━━ RECORD EXCERPTS ━━

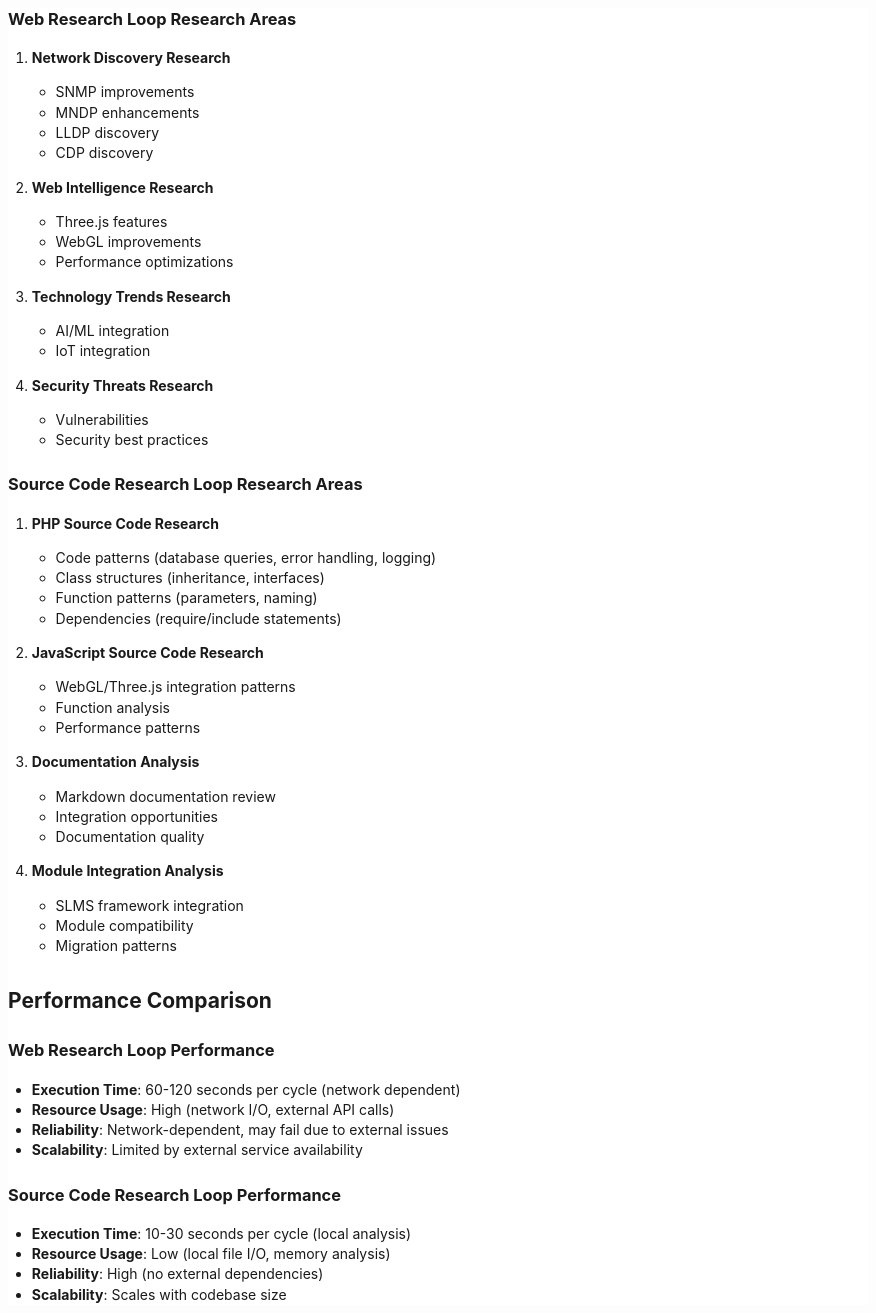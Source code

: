 ### Web Research Loop Research Areas
1. **Network Discovery Research**
   - SNMP improvements
   - MNDP enhancements
   - LLDP discovery
   - CDP discovery

2. **Web Intelligence Research**
   - Three.js features
   - WebGL improvements
   - Performance optimizations

3. **Technology Trends Research**
   - AI/ML integration
   - IoT integration

4. **Security Threats Research**
   - Vulnerabilities
   - Security best practices

### Source Code Research Loop Research Areas
1. **PHP Source Code Research**
   - Code patterns (database queries, error handling, logging)
   - Class structures (inheritance, interfaces)
   - Function patterns (parameters, naming)
   - Dependencies (require/include statements)

2. **JavaScript Source Code Research**
   - WebGL/Three.js integration patterns
   - Function analysis
   - Performance patterns

3. **Documentation Analysis**
   - Markdown documentation review
   - Integration opportunities
   - Documentation quality

4. **Module Integration Analysis**
   - SLMS framework integration
   - Module compatibility
   - Migration patterns

## Performance Comparison

### Web Research Loop Performance
- **Execution Time**: 60-120 seconds per cycle (network dependent)
- **Resource Usage**: High (network I/O, external API calls)
- **Reliability**: Network-dependent, may fail due to external issues
- **Scalability**: Limited by external service availability

### Source Code Research Loop Performance
- **Execution Time**: 10-30 seconds per cycle (local analysis)
- **Resource Usage**: Low (local file I/O, memory analysis)
- **Reliability**: High (no external dependencies)
- **Scalability**: Scales with codebase size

━━━

Copy only the stretch running from the line containing "- Documentation quality" to the final line of the entries, both ends included, exactly as it stands.

   - Documentation quality

4. **Module Integration Analysis**
   - SLMS framework integration
   - Module compatibility
   - Migration patterns

## Performance Comparison

### Web Research Loop Performance
- **Execution Time**: 60-120 seconds per cycle (network dependent)
- **Resource Usage**: High (network I/O, external API calls)
- **Reliability**: Network-dependent, may fail due to external issues
- **Scalability**: Limited by external service availability

### Source Code Research Loop Performance
- **Execution Time**: 10-30 seconds per cycle (local analysis)
- **Resource Usage**: Low (local file I/O, memory analysis)
- **Reliability**: High (no external dependencies)
- **Scalability**: Scales with codebase size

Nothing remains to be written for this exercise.